In the end, Nouwen tells us that he has forgone his job at a prestigious university to oversee a home for the mentally handicapped. There he sees both open love as well as open resentment and hurt, expressed clearly by people with no guile. There he understands, now as an old man himself, that his role – and all of our roles – is to become the old man, the father (or mother, naturally). This was his calling in the priesthood, as it is the calling for us all: to realize that, in the end, we all will have nothing, not health or usable wealth, except for our individual selves. At this he understands what Jesus meant when he claimed: “Anyone who loses his life for my sake…will save it.” When we have nothing to lose, as God does and as every dying person does, we are able to let loose the world and open our arms to everyone. For humans, there is in this the ultimate pain of existence - the loss of everything; but in this is also the ultimate blessing: an ability to love unconditionally, as we no longer have anything to gain from the world or lose. What good would any other attitude do at this point for us or for others?
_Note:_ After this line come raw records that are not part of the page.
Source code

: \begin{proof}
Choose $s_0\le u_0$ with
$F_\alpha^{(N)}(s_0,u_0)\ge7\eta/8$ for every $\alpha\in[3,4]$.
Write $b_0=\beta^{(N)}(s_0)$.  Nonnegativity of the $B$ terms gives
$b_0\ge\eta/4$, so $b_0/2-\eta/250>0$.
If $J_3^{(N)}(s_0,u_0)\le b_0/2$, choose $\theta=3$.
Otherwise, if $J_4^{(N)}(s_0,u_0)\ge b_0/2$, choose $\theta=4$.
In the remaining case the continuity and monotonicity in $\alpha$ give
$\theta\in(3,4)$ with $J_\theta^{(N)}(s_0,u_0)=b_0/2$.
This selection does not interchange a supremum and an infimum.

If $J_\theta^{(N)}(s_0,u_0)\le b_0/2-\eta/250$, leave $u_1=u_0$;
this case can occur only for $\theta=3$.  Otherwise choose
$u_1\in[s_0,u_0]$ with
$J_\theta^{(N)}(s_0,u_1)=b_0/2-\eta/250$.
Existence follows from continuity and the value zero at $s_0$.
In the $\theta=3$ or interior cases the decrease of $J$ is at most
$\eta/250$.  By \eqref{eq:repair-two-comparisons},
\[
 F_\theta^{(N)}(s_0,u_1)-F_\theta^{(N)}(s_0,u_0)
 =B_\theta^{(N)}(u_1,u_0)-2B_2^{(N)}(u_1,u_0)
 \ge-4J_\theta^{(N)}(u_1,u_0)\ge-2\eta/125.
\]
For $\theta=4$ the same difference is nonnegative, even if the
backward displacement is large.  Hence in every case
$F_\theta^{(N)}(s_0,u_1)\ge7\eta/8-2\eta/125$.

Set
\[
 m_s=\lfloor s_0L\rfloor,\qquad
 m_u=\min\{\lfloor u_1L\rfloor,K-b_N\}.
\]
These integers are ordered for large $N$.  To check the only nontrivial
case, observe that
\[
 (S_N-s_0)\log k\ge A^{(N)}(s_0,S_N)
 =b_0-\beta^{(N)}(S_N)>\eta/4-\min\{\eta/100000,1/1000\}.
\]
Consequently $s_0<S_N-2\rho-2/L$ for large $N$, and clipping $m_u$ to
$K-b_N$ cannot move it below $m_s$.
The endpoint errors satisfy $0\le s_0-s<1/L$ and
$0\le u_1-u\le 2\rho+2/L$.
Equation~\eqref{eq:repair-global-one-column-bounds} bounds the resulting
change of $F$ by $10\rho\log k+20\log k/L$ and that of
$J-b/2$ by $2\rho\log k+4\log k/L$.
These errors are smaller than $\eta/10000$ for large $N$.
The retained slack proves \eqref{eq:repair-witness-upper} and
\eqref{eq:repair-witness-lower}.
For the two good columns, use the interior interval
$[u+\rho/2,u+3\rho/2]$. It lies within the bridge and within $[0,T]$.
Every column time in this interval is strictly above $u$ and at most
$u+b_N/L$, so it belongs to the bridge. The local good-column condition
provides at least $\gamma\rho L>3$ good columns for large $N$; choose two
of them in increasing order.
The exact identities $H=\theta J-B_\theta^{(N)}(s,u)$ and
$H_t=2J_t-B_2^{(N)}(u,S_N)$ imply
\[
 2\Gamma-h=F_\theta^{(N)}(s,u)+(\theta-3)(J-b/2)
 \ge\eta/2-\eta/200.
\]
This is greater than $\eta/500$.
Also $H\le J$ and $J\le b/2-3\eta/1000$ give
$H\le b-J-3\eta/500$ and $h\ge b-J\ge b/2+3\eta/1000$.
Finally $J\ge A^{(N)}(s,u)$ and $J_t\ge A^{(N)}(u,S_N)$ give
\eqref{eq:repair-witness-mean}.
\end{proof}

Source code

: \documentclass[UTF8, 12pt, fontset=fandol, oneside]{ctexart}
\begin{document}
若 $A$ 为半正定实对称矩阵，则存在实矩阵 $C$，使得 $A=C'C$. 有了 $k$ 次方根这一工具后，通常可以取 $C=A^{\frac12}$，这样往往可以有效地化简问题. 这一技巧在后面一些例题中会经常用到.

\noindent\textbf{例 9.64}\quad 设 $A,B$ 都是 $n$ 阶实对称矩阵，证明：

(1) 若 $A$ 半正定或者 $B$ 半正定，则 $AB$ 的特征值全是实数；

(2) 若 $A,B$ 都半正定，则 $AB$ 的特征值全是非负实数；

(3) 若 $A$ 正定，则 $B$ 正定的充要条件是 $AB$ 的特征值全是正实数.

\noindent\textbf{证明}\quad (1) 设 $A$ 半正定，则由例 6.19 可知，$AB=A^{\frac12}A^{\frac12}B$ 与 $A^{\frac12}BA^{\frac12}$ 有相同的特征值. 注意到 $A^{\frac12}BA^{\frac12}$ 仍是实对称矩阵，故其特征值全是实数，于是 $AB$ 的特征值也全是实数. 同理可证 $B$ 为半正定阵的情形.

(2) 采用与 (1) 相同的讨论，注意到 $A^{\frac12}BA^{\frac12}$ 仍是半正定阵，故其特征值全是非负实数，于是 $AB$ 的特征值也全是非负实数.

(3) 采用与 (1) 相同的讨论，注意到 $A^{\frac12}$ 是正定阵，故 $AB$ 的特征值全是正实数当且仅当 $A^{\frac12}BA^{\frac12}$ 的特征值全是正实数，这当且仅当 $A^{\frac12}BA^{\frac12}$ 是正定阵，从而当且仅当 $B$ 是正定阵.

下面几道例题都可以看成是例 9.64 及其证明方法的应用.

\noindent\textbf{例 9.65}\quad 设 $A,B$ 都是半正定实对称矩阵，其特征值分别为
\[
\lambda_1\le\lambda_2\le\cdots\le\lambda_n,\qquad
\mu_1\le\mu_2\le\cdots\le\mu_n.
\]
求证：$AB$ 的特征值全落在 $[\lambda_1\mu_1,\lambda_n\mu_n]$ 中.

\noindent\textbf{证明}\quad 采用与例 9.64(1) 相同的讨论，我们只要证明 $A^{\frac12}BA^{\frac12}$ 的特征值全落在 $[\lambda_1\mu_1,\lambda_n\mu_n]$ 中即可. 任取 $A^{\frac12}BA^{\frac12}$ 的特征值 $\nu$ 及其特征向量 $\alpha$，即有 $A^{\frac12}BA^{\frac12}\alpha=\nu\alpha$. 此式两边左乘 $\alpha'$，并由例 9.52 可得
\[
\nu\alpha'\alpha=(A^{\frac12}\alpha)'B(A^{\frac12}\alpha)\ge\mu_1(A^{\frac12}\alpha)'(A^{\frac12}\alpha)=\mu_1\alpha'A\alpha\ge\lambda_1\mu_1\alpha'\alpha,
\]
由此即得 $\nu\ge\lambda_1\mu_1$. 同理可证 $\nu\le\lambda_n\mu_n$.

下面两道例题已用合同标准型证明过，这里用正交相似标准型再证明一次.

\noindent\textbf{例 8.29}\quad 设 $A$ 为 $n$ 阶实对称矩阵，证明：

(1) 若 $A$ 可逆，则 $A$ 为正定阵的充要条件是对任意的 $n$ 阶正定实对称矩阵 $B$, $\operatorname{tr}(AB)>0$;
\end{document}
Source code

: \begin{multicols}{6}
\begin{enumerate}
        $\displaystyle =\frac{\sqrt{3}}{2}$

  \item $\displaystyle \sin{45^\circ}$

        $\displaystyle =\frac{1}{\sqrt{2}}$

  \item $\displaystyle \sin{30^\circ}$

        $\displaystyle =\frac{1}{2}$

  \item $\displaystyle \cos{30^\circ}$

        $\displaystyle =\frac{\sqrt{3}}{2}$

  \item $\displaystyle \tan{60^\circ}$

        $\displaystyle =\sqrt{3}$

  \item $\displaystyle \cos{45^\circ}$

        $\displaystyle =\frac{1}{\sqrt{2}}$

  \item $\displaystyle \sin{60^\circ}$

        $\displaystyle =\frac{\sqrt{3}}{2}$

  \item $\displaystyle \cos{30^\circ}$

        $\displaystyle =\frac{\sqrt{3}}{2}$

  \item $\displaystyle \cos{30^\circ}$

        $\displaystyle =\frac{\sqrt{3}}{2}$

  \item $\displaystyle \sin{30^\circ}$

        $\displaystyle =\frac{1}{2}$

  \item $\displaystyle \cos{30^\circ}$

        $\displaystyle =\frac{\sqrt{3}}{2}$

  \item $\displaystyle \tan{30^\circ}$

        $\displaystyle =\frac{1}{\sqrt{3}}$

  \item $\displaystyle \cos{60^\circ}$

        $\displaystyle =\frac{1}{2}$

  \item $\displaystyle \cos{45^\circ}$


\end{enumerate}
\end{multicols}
It was this realization that happened naturally when my elder brother went in to surgery; and it was this realization that was given as I meditated upon the stale bread that I believe to be the body of Christ. What use have we for greed or malice (the younger son), or spiteful resentment (the older son), in light of the dark certainty of death? As with the imagination of the Eucharist, it is in the imagining of our own death that the reality of our situation becomes clear – along with the solution to our problems.
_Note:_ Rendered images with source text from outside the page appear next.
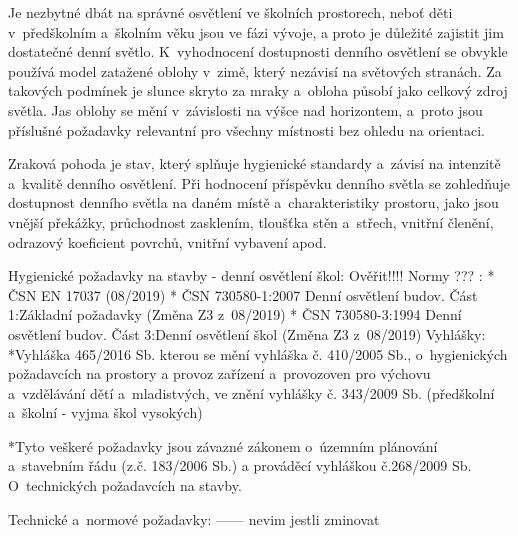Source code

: Je nezbytné dbát na správné osvětlení ve školních prostorech, neboť děti v~předškolním a~školním věku jsou ve fázi vývoje,
a proto je důležité zajistit jim dostatečné denní světlo.
K~vyhodnocení dostupnosti denního osvětlení se obvykle používá model zatažené oblohy v~zimě, který nezávisí na světových stranách.
Za takových podmínek je slunce skryto za mraky a~obloha působí jako celkový zdroj světla.
Jas oblohy se mění v~závislosti na výšce nad horizontem, a~proto jsou příslušné požadavky relevantní pro všechny místnosti bez ohledu na orientaci.

Zraková pohoda je stav, který splňuje hygienické standardy a~závisí na intenzitě a~kvalitě denního osvětlení.
Při hodnocení příspěvku denního světla se zohledňuje dostupnost denního světla na daném místě a~charakteristiky
prostoru, jako jsou vnější překážky, průchodnost zasklením, tloušťka stěn a~střech, vnitřní členění, odrazový
koeficient povrchů, vnitřní vybavení apod.

\secc Hygienické požadavky na stavby - denní osvětlení škol:
Ověřit!!!! Normy ??? :
\begitems
* ČSN EN 17037 (08/2019)
* ČSN 730580-1:2007 Denní osvětlení budov. Část 1:Základní požadavky (Změna Z3 z~08/2019)
* ČSN 730580-3:1994 Denní osvětlení budov. Část 3:Denní osvětlení škol (Změna Z3 z~08/2019)
\medskip
{\sbf Vyhlášky:}
\medskip
*Vyhláška 465/2016 Sb. kterou se mění vyhláška č. 410/2005 Sb., o~hygienických požadavcích na prostory a
provoz zařízení a~provozoven pro výchovu a~vzdělávání dětí a~mladistvých, ve znění vyhlášky č. 343/2009 Sb.
(předškolní a~školní - vyjma škol vysokých)

*Tyto veškeré požadavky jsou závazné zákonem o~územním plánování a~stavebním řádu (z.č. 183/2006 Sb.) a
prováděcí vyhláškou č.268/2009 Sb. O~technických požadavcích na stavby.
\enditems

\secc Technické a~normové požadavky:   ------ nevim jestli zminovat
It took Father Nouwen six years after first seeing Rembrandt’s painting to discover his true calling and what he must do to fulfill it, and he had been a priest for many decades prior. It is not an easy thing to let go and open up without resentments or conditions, but such a decision speaks to truth and to our greatest assignment for our time on earth. It is through this decision that the sorrows and frustrations and losses of life are replaced by the beginnings of joy, where nothing else matters but this loving joy itself. After everything, we will all become the nearly sightless old man whose only desire will be for the return of what was once lost.